▶ What this task involves: The answer must be every line from the entries below that includes "copy".

[Collected data entries]
____
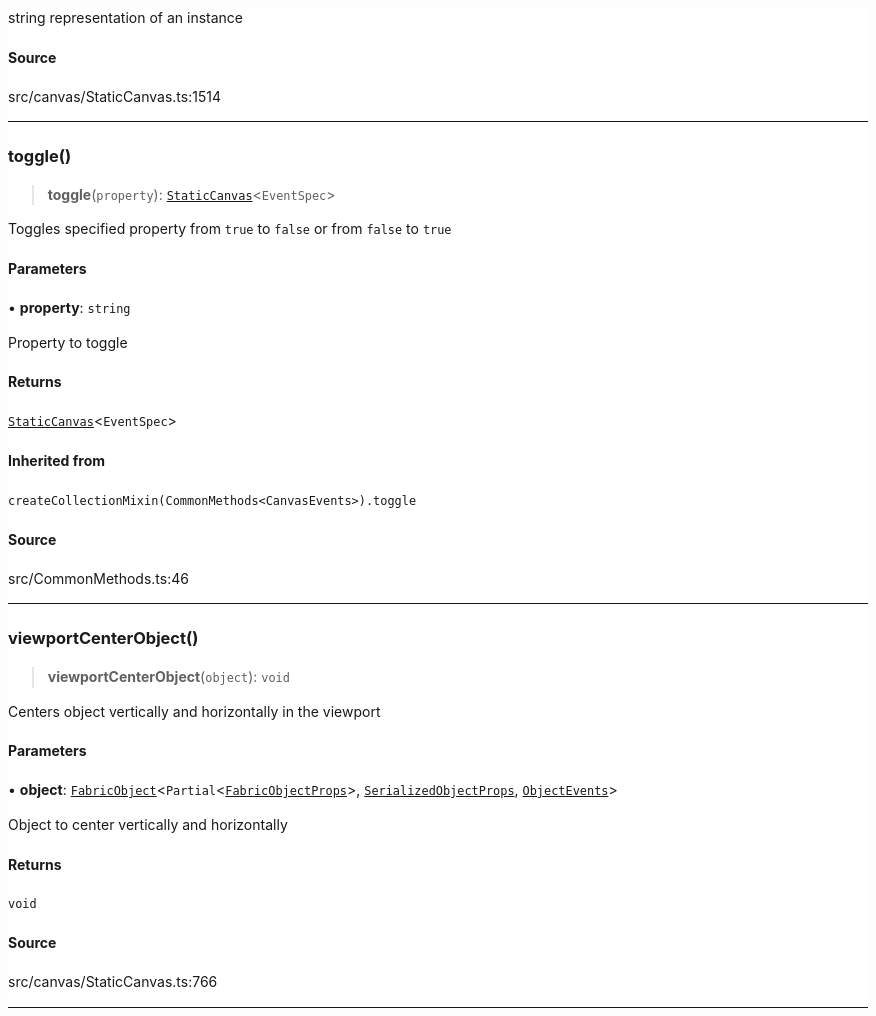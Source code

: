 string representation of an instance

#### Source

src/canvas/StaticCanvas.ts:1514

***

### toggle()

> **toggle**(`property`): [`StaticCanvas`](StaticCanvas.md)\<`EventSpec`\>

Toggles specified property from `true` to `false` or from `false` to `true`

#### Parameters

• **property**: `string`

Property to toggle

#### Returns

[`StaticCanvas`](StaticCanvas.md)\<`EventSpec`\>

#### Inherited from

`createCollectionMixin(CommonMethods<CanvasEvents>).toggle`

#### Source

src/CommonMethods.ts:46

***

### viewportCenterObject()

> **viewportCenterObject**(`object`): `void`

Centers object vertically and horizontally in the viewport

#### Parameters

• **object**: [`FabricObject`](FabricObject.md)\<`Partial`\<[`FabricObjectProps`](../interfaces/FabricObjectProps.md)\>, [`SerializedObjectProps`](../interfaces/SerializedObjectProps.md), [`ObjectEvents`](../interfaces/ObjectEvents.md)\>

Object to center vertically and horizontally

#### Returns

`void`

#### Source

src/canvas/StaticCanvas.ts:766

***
____
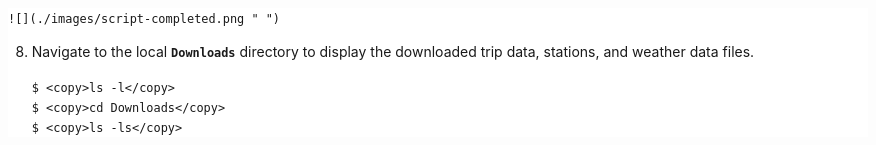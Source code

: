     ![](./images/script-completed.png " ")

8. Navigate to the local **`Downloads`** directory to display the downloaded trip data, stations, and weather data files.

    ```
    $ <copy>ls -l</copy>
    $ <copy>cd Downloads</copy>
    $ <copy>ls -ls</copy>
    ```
____
▶ Answer for the task:
    $ <copy>ls -l</copy>
    $ <copy>cd Downloads</copy>
    $ <copy>ls -ls</copy>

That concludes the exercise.